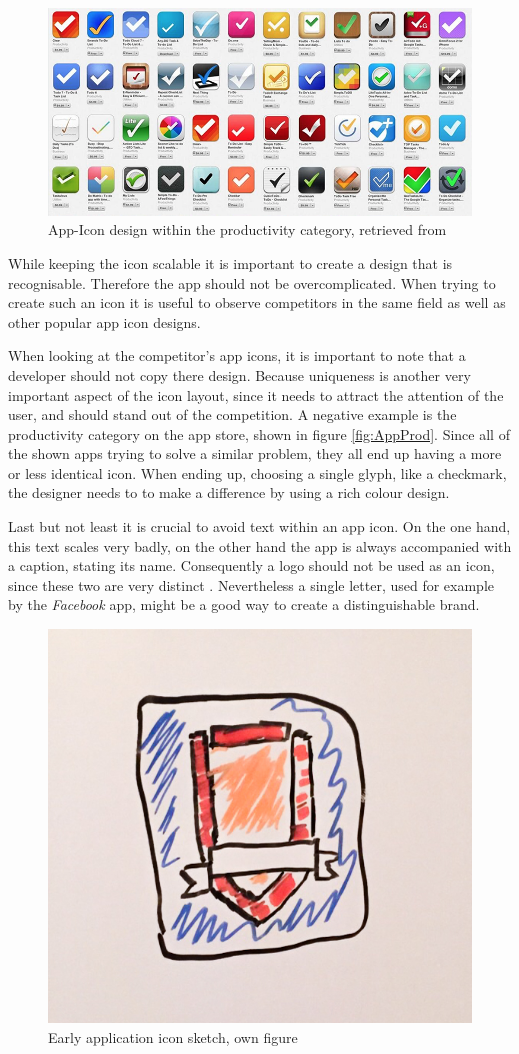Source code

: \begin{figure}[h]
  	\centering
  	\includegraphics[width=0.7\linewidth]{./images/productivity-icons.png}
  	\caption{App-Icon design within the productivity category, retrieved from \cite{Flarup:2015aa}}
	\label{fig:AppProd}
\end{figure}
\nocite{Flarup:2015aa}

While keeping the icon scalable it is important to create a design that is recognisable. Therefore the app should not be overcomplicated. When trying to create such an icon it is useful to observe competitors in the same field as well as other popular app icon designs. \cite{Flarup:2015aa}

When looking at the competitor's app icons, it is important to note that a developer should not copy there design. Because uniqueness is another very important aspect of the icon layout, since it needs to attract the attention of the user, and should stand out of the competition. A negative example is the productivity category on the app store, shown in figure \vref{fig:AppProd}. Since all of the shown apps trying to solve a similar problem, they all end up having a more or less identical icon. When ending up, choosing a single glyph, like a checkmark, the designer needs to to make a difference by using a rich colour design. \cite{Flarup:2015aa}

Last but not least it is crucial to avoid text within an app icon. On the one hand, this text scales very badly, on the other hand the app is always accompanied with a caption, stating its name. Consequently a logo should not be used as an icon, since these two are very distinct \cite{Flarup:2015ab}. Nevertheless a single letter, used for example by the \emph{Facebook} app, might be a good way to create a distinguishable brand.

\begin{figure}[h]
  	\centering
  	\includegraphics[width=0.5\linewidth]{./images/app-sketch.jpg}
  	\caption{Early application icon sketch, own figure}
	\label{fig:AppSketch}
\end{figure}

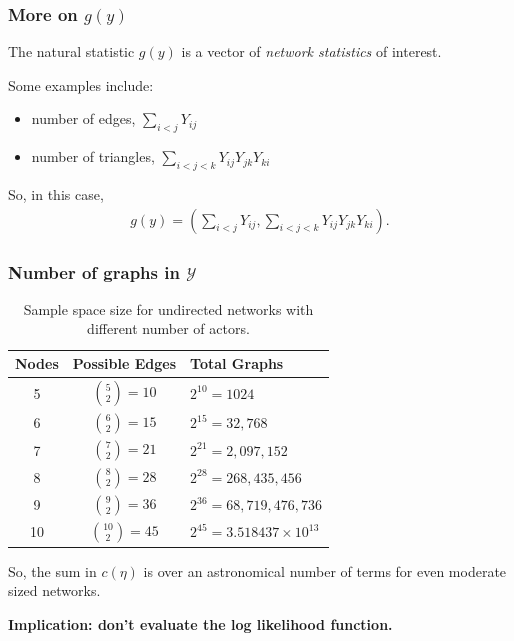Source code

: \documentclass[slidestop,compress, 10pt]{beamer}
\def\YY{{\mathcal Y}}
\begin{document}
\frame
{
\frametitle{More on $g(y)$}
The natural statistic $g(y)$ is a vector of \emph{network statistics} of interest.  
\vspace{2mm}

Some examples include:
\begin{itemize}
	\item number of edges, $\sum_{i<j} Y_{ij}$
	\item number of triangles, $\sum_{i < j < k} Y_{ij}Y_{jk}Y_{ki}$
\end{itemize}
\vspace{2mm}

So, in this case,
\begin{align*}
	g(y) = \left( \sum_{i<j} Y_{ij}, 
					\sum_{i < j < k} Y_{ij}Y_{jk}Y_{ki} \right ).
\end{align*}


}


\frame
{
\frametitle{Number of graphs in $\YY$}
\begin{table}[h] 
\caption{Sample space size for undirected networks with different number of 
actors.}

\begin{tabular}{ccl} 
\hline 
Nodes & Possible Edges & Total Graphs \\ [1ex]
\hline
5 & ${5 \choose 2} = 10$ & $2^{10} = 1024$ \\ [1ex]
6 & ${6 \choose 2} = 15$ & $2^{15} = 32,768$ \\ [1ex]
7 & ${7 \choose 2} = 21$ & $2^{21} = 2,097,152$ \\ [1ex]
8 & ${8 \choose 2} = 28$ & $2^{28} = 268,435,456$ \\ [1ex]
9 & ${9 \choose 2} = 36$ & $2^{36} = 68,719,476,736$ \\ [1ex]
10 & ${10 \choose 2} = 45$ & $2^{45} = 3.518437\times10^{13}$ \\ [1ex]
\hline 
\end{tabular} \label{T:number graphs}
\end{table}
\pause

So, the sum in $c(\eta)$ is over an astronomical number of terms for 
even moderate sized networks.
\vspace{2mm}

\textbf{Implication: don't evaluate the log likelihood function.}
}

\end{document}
━━━━━━━━
Gather each line from the entries above that includes the word "create".

While keeping the icon scalable it is important to create a design that is recognisable. Therefore the app should not be overcomplicated. When trying to create such an icon it is useful to observe competitors in the same field as well as other popular app icon designs. \cite{Flarup:2015aa}
Last but not least it is crucial to avoid text within an app icon. On the one hand, this text scales very badly, on the other hand the app is always accompanied with a caption, stating its name. Consequently a logo should not be used as an icon, since these two are very distinct \cite{Flarup:2015ab}. Nevertheless a single letter, used for example by the \emph{Facebook} app, might be a good way to create a distinguishable brand.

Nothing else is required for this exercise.